The aid mission lacks clear goals _ and some goals overlap with security and political aims that should be kept separate from the development mission, the report says.
The U.S. AID mission is understaffed, and many of its workers stay for just one year and don't forge solid relationships with Pakistani counterparts, the reports says. It also says too many people are in charge, both in Islamabad and Washington, with no clear lines of authority.
Some of the report's top recommendations are not about aid, but trade. The authors urge Congress and the White House to "extend duty-free, quota-free access to U.S. markets for all Pakistani exports from all of Pakistan for at least the next five years."
That recommendation echoes the pleas of many Pakistani businessmen and political leaders, who say the best way to keep the huge numbers of young people in the nation of 180 million from turning to militancy is to improve the economy and give them jobs.
Textiles and apparel make up the majority of Pakistani exports. Giving them more favorable treatment in the U.S. market is unlikely to pose much competition to American manufacturers, but rather to other countries that export to the U.S., such as China, the report says.
The report's authors are mystified about the difficulty of getting basic information about U.S. AID projects in Pakistan. They note that it took them "several months of persistent requests" to get basic data on how much of the aid money has been spent.
Pakistanis are largely in the dark about what the money is being spent on, so they focus mostly how much money in total is spent, which the report's authors say offers little insight into the true impact of projects funded.
The authors stress that it is better to spend slowly and effectively than to waste money on projects with little long-term impact. Still, "because of a debilitating lack of transparency in the aid program, no one is even sure what the United States is doing," they say.
In a written response to the report, the U.S. Embassy in Islamabad said many of its recommendations have been implemented over the past year.
"USAID is actively engaged in discussing with governmental and non-governmental leaders to assure that the programs meet Pakistani priorities, that adequate accountability and monitoring mechanisms are in place, and that program results match the level of resources being committed," the embassy said.

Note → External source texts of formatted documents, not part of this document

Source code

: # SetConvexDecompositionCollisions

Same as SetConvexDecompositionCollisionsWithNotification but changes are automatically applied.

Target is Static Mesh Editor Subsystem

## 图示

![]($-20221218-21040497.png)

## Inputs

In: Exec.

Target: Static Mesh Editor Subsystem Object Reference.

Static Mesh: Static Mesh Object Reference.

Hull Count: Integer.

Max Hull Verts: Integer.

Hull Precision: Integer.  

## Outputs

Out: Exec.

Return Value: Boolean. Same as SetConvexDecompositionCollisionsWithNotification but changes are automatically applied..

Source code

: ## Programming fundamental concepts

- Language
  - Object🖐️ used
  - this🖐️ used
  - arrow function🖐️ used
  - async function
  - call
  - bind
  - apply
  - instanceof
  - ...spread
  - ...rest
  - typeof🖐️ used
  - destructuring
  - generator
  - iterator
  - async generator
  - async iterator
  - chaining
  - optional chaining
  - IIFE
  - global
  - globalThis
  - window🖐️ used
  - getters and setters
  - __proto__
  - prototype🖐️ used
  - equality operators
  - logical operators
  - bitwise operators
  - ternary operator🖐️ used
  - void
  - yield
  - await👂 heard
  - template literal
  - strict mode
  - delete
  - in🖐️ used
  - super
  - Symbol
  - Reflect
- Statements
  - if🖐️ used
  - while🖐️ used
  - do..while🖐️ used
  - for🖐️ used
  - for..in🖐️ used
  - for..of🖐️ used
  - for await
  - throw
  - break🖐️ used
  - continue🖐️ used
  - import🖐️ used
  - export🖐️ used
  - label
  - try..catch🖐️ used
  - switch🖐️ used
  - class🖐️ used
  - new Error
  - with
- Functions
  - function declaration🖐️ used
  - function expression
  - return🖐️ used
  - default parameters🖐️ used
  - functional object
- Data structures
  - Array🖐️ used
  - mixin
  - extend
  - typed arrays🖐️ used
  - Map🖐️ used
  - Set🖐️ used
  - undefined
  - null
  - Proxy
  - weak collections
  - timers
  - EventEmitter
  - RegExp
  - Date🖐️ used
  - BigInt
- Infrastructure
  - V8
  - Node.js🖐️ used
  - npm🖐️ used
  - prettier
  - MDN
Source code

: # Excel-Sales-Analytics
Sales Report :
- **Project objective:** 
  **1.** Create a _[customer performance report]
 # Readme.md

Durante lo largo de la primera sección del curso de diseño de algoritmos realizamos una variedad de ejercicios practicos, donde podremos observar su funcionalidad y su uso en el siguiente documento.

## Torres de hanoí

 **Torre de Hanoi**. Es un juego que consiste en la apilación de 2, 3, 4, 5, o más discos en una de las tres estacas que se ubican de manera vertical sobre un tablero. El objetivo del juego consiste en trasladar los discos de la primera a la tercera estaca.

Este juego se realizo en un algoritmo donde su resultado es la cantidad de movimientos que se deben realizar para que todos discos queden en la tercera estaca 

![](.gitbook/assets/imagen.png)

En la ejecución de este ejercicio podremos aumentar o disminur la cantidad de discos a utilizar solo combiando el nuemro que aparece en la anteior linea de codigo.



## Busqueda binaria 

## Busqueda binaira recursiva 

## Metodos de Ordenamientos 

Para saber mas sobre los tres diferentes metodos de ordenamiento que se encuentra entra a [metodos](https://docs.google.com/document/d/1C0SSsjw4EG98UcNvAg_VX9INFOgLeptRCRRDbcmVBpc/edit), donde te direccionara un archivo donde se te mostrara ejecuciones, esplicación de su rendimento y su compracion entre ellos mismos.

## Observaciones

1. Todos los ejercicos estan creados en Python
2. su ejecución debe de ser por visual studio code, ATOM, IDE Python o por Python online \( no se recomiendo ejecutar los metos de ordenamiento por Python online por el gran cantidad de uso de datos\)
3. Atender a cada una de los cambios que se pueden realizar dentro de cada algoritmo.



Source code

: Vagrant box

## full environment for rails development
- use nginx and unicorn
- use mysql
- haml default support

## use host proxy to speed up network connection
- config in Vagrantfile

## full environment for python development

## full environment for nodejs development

Pakistan has received more than $100 billion in development assistance from outside donors since 1960, but it has failed to "secure the fundamental economic and political reforms that would foster self-sustaining progress," the report says.
"Without exaggerating the importance of U.S. money or diplomatic leverage," it says, "the United States should focus its development programs to support the many courageous Pakistanis working toward a better future for their own country."